Pete y Pam estuvieron de acuerdo en que era una buena idea.
Después de comer, Ricky y Holly se pusieron en camino por segunda vez. Encontraron en casa al señor Fundy, quien les dijo que con mucho gusto les ayudaría.
El anciano tomó el negativo para mirarlo al trasluz.
—Es muy bueno —dijo—. Podré hacer, incluso, una ampliación. ¿Queréis verme trabajar?
Ricky y Holly ya no tenían las caritas enfurruñadas. Por el contrario sus ojos despedían chispitas de alegría, y sonrieron agradecidos al señor Fundy. Éste los llevó a su cuarto oscuro, introdujo el negativo en una ampliadora y apagó la luz.
Después presionó un interruptor. Un pequeño rayo de luz brilló desde la ampliadora hasta un pedacito de papel sensible. Volvió a desaparecer la luz y el fotógrafo colocó el papel sensible en una bandeja con el líquido revelador. Como por arte de magia, apareció la fotografía de la niña con vestidos antiguos.
—¡Vivaa! —exclamó Holly, mientras Ricky dejaba escapar un silbido entre dientes.
El anciano fotógrafo hizo ocho copias, que reveló, fijó y lavó en agua corriente. Al terminar dijo:
—Ahora os haré la más grande.
A los pocos minutos, en la bandeja del revelador aparecía una foto más grande de la madre de Kerry.
—¡Oh!
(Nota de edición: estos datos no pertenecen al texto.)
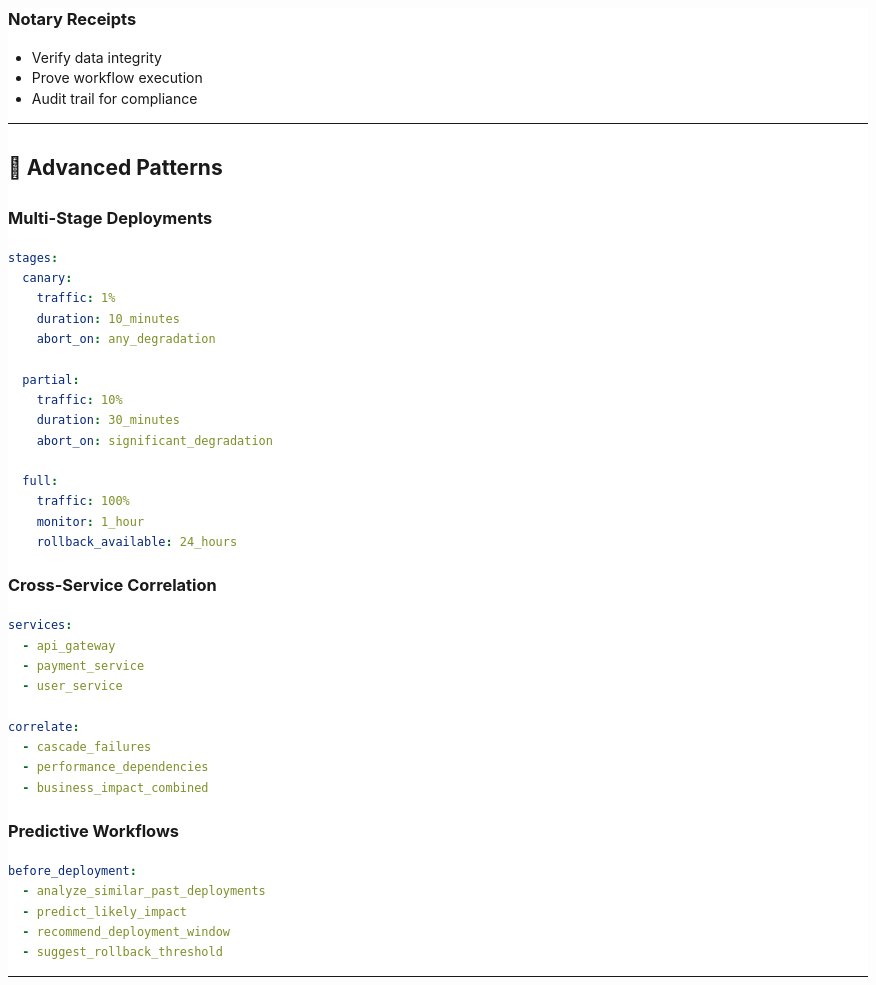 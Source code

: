### Notary Receipts
- Verify data integrity
- Prove workflow execution
- Audit trail for compliance

---

## 🎯 Advanced Patterns

### Multi-Stage Deployments
```yaml
stages:
  canary:
    traffic: 1%
    duration: 10_minutes
    abort_on: any_degradation
    
  partial:
    traffic: 10%
    duration: 30_minutes
    abort_on: significant_degradation
    
  full:
    traffic: 100%
    monitor: 1_hour
    rollback_available: 24_hours
```

### Cross-Service Correlation
```yaml
services:
  - api_gateway
  - payment_service
  - user_service
  
correlate:
  - cascade_failures
  - performance_dependencies
  - business_impact_combined
```

### Predictive Workflows
```yaml
before_deployment:
  - analyze_similar_past_deployments
  - predict_likely_impact
  - recommend_deployment_window
  - suggest_rollback_threshold
```

---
Al señor «Volteretas» le va a gustar mucho —reflexionó Holly.
En cuanto todas las fotos estuvieron secas, los dos pequeños dieron las gracias al anciano y pedalearon velozmente hacia su casa.
—¡Mirad lo que traemos! —anunció Ricky, mientras él y Holly corrían a la casa con las fotografías en la mano.
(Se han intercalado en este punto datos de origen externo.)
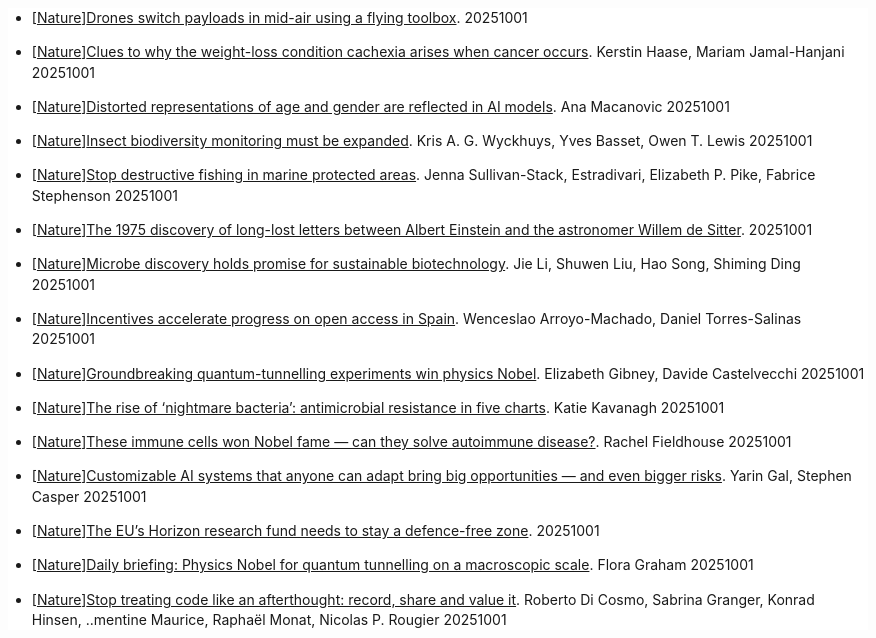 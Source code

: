   - \[[Nature](http://feeds.nature.com/nature/rss/current)\][Drones switch payloads in mid-air using a flying toolbox](https://www.nature.com/articles/d41586-025-03238-7).  	20251001

  - \[[Nature](http://feeds.nature.com/nature/rss/current)\][Clues to why the weight-loss condition cachexia arises when cancer occurs](https://www.nature.com/articles/d41586-025-02594-8). Kerstin Haase, Mariam Jamal-Hanjani 	20251001

  - \[[Nature](http://feeds.nature.com/nature/rss/current)\][Distorted representations of age and gender are reflected in AI models](https://www.nature.com/articles/d41586-025-02974-0). Ana Macanovic 	20251001

  - \[[Nature](http://feeds.nature.com/nature/rss/current)\][Insect biodiversity monitoring must be expanded](https://www.nature.com/articles/d41586-025-03107-3). Kris A. G.  Wyckhuys, Yves Basset, Owen T. Lewis 	20251001

  - \[[Nature](http://feeds.nature.com/nature/rss/current)\][Stop destructive fishing in marine protected areas](https://www.nature.com/articles/d41586-025-03277-0). Jenna Sullivan-Stack, Estradivari, Elizabeth P. Pike, Fabrice Stephenson 	20251001

  - \[[Nature](http://feeds.nature.com/nature/rss/current)\][The 1975 discovery of long-lost letters between Albert Einstein and the astronomer Willem de Sitter](https://www.nature.com/articles/d41586-025-02978-w).  	20251001

  - \[[Nature](http://feeds.nature.com/nature/rss/current)\][Microbe discovery holds promise for sustainable biotechnology](https://www.nature.com/articles/d41586-025-03278-z). Jie Li, Shuwen Liu, Hao Song, Shiming Ding 	20251001

  - \[[Nature](http://feeds.nature.com/nature/rss/current)\][Incentives accelerate progress on open access in Spain](https://www.nature.com/articles/d41586-025-03276-1). Wenceslao Arroyo-Machado, Daniel Torres-Salinas 	20251001

  - \[[Nature](http://feeds.nature.com/nature/rss/current)\][Groundbreaking quantum-tunnelling experiments win physics Nobel](https://www.nature.com/articles/d41586-025-03194-2). Elizabeth Gibney, Davide Castelvecchi 	20251001

  - \[[Nature](http://feeds.nature.com/nature/rss/current)\][The rise of ‘nightmare bacteria’: antimicrobial resistance in five charts](https://www.nature.com/articles/d41586-025-03218-x). Katie Kavanagh 	20251001

  - \[[Nature](http://feeds.nature.com/nature/rss/current)\][These immune cells won Nobel fame — can they solve autoimmune disease?](https://www.nature.com/articles/d41586-025-03287-y). Rachel Fieldhouse 	20251001

  - \[[Nature](http://feeds.nature.com/nature/rss/current)\][Customizable AI systems that anyone can adapt bring big opportunities — and even bigger risks](https://www.nature.com/articles/d41586-025-03228-9). Yarin Gal, Stephen Casper 	20251001

  - \[[Nature](http://feeds.nature.com/nature/rss/current)\][The EU’s Horizon research fund needs to stay a defence-free zone](https://www.nature.com/articles/d41586-025-03221-2).  	20251001

  - \[[Nature](http://feeds.nature.com/nature/rss/current)\][Daily briefing: Physics Nobel for quantum tunnelling on a macroscopic scale](https://www.nature.com/articles/d41586-025-03292-1). Flora Graham 	20251001

  - \[[Nature](http://feeds.nature.com/nature/rss/current)\][Stop treating code like an afterthought: record, share and value it](https://www.nature.com/articles/d41586-025-03196-0). Roberto Di Cosmo, Sabrina Granger, Konrad Hinsen, ..mentine Maurice, Raphaël Monat, Nicolas P. Rougier 	20251001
Pete, Pam y la señora Hollister quedaron asombrados al ver la ampliación. Pam estuvo mirándola con mucho interés. De repente corrió a buscar la lupa que su madre guardaba en el escritorio.
—¡Ricky, Holly! ¡Mirad! —exclamó la hermana mayor, mientras contemplaba la foto a través de la lupa—. ¡He descubierto una gran pista!